I like UpUpDownDown's piece on player development but it's a short data window (back to 2007) that favors the Johnny come lately types (Iowa and Wisconsin).  I think current recruits are getting pitched this take however.  It was a factor for Jordan Walsh, Darian Cooper and Ray Hamilton (and Diamond and Johnson this year)  perhaps. 

Kevin Haynes @ Football Outsiders has a Resource Centric Model that uses APR as well.  He found his correlates with brute force.  I have not looked at that...but would like to know if there is much to that. 

Undefeated dre…

August 18th, 2011 at 6:31 PM ^

Thanks, MGoCommunity, for the comments! I've replied to some directly. For the posts on the nerdier side:
1) In the article, expectations = the regression model's prediction. Variance from the prediction (i.e. the regression residual) is how we identify the biggest exceptions (or outliers).
2) Technically this data is 120 cross-sectional units (the FBS teams) across 3 sets of years (2007-2008, 2008-2009, and 2009-2010). This puts the data set into the cross-sectional time-series land, but using any of those techniques would have been a) more complicated b) frankly less in my wheelhouse and c) not really needed. I think treating each team/year as a separate unit of analysis is fine, and I didn't want to get into any complicated differencing, or functional forms that would start sucking up degrees of freedom, etc.
3) I did not look at other regression forms besides linear. Quadratic, cubic, etc. could have done better at predicting, as would a functional form that prevented predictions better than a rank of 1 or worse than a rank of 120. But all those methods lead to much more cumbersome ways of explaining/modeling effects. I wanted something simple and straightforward. And as noted, absolute FEI (vs. the rank) led to more explained variance, but I chose to use ranks because they were easier to explain/interpret.
4) My philosophy on model building is keep it simple, and don't do anything egregiously dumb. Just looking for a way to explain data in a theoretically valid way.
5) I've never heard of an N of 200 required for statistical significance (I've heard of an N of 30 before the Central Limit Theorem kicks in). In any case, we had over 200 cases. Were the error terms distributed normally and independently? I didn't check, but again I'm looking to explain a phenomenon, not build the most sophisticated model around.
6) I did test some interactions, mainly with recruiting rankings, but nothing came up significant. I didn't check interactions with previous year's performance and coaching changes, but I did test the effect of coaching changes on the predicted performance the following year. The (also very long) "Canning a Coordinator, Revisited" diary has a lot more detail on this.

Eye of the Tiger

August 19th, 2011 at 1:11 AM ^

If your N is below it, the standard errors get really large, which means your results are of limited reliability.  200 is thought to lend enough "power" (ie replicability) for reliable large-N analysis.  

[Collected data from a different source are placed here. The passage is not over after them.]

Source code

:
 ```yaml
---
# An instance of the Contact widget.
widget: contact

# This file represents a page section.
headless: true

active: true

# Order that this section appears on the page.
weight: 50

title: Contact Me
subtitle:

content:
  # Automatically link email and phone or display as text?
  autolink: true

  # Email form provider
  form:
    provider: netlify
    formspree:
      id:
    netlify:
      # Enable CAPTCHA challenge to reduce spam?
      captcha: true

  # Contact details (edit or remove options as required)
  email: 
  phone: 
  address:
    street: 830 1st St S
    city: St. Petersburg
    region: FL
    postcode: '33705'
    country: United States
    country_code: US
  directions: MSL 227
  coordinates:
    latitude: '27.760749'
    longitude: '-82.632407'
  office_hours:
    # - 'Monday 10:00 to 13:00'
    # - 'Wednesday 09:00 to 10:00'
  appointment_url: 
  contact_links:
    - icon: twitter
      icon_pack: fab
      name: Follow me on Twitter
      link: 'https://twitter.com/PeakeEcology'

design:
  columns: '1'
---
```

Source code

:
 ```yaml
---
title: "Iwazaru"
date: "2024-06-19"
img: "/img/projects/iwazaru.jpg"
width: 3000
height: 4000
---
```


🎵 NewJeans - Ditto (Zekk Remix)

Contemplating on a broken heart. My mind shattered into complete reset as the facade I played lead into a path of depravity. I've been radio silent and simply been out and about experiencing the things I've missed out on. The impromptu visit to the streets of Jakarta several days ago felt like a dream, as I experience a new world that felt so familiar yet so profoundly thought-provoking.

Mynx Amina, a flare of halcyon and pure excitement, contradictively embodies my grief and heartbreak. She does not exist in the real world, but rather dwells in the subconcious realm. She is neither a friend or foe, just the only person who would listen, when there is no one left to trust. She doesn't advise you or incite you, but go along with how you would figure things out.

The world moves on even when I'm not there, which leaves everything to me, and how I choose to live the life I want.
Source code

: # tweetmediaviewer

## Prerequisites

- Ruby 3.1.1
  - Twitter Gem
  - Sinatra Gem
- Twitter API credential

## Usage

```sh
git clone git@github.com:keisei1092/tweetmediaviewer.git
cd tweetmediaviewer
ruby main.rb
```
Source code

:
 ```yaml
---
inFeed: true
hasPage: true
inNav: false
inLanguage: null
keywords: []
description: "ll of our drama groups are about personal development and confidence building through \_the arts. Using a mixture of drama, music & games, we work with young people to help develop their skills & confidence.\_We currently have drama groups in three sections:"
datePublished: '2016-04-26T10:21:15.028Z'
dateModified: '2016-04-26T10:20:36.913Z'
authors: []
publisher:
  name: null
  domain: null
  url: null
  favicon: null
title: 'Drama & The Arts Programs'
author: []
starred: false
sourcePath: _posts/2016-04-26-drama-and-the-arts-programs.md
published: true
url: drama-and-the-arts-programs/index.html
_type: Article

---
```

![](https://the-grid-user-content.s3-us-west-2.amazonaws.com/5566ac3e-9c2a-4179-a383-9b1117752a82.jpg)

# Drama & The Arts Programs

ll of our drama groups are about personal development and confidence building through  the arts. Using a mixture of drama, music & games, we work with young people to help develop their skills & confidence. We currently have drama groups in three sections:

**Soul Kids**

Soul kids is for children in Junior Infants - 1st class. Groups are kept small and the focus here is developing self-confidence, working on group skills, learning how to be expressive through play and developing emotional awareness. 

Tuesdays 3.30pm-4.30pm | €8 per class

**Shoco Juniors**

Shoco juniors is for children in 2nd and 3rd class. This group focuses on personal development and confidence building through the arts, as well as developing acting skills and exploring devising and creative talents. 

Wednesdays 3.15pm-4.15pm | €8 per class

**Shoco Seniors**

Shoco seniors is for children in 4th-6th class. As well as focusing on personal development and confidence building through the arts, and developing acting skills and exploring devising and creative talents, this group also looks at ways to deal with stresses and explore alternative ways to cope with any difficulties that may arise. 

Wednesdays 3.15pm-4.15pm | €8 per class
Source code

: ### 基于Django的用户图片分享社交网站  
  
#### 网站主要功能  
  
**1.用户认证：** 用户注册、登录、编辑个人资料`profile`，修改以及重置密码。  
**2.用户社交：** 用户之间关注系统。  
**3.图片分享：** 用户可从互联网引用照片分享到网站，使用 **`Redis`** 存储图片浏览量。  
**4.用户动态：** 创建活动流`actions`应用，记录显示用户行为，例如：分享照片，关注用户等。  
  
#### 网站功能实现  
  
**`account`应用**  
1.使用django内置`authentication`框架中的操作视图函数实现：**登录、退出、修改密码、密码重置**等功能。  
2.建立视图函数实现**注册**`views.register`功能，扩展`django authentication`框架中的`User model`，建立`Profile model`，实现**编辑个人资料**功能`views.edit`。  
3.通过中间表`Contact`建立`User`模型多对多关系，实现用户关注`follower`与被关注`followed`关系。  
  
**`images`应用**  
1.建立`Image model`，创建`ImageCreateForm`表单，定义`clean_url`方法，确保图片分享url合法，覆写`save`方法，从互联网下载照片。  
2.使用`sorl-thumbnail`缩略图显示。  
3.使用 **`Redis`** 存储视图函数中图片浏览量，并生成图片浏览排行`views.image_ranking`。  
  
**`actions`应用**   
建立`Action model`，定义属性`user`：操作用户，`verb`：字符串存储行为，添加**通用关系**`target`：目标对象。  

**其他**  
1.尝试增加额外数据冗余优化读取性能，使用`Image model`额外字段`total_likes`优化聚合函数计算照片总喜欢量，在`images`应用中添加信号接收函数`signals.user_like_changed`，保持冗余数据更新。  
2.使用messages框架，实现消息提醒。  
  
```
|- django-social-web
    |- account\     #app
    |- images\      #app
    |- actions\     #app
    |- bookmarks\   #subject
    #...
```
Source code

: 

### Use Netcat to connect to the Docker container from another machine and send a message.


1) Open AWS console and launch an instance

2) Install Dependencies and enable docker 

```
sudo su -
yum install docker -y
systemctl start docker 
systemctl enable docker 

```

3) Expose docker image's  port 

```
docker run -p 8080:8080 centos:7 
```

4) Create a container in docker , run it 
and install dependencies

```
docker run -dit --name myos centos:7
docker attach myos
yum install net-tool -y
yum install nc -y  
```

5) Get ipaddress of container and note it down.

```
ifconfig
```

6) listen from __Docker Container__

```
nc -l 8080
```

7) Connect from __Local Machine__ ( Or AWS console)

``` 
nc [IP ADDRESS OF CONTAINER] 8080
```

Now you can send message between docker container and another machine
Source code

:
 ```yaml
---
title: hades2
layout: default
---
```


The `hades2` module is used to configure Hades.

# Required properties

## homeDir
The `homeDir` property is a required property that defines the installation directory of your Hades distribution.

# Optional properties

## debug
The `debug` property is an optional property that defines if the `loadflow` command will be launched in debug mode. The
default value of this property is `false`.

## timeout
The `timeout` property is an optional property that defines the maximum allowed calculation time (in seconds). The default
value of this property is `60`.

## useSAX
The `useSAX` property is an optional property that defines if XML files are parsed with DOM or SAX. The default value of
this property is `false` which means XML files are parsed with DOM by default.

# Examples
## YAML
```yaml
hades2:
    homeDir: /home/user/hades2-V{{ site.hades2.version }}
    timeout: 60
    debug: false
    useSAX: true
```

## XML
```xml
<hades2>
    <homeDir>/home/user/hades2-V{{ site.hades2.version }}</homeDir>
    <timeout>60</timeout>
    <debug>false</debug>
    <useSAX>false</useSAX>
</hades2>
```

It's fine to go down to 30 if you're doing double-blind experiments or something, but it's really poorly suited to this kind of large-N analysis.  But you're beyond N=200 anyways, so that's just an academic point...

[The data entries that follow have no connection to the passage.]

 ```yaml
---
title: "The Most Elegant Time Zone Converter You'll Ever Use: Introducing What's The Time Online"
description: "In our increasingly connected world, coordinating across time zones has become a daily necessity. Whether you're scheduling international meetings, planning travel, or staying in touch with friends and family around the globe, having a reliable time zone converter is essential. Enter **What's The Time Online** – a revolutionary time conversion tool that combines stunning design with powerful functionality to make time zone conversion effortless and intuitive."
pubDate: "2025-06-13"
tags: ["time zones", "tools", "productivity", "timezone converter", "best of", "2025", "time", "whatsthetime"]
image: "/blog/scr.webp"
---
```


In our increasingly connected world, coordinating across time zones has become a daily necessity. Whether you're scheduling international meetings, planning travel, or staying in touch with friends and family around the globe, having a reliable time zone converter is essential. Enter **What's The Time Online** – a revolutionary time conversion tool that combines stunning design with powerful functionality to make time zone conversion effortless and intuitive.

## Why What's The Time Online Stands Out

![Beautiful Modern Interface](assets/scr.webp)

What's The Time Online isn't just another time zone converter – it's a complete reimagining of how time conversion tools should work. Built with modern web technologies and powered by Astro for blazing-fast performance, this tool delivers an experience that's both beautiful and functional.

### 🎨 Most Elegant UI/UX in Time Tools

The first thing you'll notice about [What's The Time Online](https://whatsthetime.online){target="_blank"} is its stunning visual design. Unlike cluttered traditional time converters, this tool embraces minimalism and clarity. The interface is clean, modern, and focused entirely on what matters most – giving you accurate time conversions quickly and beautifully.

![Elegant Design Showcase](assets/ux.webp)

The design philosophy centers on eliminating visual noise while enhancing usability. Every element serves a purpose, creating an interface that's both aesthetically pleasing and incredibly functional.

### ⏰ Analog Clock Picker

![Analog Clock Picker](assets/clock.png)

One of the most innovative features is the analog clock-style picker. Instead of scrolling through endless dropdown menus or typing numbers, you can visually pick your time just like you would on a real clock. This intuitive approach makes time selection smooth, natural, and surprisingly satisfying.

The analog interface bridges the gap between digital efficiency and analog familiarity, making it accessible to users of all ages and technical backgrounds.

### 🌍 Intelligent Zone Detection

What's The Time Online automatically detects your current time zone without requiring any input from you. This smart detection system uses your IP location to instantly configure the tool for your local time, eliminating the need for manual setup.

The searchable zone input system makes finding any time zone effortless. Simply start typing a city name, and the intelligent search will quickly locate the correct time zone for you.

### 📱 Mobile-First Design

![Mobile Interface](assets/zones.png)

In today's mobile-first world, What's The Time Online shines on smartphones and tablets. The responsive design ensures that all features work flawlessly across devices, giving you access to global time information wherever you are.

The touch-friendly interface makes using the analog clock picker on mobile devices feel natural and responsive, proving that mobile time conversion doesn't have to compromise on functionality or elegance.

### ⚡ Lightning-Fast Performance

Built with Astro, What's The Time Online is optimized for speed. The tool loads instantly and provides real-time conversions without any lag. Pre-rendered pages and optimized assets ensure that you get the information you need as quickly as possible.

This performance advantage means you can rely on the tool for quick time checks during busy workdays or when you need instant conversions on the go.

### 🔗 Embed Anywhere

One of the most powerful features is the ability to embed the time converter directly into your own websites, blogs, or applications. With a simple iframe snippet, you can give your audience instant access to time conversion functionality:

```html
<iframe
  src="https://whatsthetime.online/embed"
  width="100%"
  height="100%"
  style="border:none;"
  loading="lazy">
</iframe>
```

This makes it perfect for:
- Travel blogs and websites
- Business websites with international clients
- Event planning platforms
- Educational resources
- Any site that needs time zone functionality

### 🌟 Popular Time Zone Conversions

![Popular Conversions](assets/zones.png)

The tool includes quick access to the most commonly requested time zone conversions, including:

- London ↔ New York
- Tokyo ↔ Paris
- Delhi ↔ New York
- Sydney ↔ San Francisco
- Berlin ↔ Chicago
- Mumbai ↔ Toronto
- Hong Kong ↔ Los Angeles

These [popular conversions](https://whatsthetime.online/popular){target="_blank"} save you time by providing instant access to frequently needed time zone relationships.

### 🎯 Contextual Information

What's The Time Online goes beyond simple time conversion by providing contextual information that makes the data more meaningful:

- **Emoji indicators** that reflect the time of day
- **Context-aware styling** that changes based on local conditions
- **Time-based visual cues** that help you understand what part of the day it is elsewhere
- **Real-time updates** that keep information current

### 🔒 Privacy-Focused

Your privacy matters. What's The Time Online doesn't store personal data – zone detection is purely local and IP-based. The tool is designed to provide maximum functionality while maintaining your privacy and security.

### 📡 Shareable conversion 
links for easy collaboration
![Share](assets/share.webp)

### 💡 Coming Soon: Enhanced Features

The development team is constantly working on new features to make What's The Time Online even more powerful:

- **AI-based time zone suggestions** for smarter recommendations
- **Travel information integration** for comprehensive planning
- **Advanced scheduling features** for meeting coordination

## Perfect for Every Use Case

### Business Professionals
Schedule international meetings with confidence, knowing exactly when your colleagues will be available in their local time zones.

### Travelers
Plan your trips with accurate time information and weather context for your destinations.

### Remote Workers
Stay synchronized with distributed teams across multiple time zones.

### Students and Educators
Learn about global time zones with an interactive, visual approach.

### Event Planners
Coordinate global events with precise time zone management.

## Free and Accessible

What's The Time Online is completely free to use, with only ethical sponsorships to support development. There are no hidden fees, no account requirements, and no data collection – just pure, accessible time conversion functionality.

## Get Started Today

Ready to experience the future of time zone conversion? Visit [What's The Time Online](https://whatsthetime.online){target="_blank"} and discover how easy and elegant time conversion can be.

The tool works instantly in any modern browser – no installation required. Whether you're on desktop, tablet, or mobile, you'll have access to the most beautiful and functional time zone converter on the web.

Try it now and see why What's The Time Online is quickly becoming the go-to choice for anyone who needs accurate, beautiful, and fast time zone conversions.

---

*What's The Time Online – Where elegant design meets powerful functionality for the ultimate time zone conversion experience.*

I'm more concerned with how you deal with time in what appears to be panel data.  Might not be significant, but did you test for fixed effects by creating year variables...or use some other technique? 

Undefeated dre…

August 19th, 2011 at 3:11 PM ^

If I run the model for each year separately, the results are similar, which is good. If I add intercept dummies for 2 of the 3 years into the main model, the dummy coefficients are insignificant. If I added dummies for each cross-section (each team) I'd lose lots of degrees of freedom, so I didn't do that. I did look at BCS vs. non-BCS and that came out non-significant.

I'm still surprised by the N=200 idea. Standard errors depend on lots of things, of which sample size is one. I'd never toss out a model with an N of 100, or even 50, if I was confident in the sampling and the results were substantively and statistically significant. Especially with so few predictors in the model.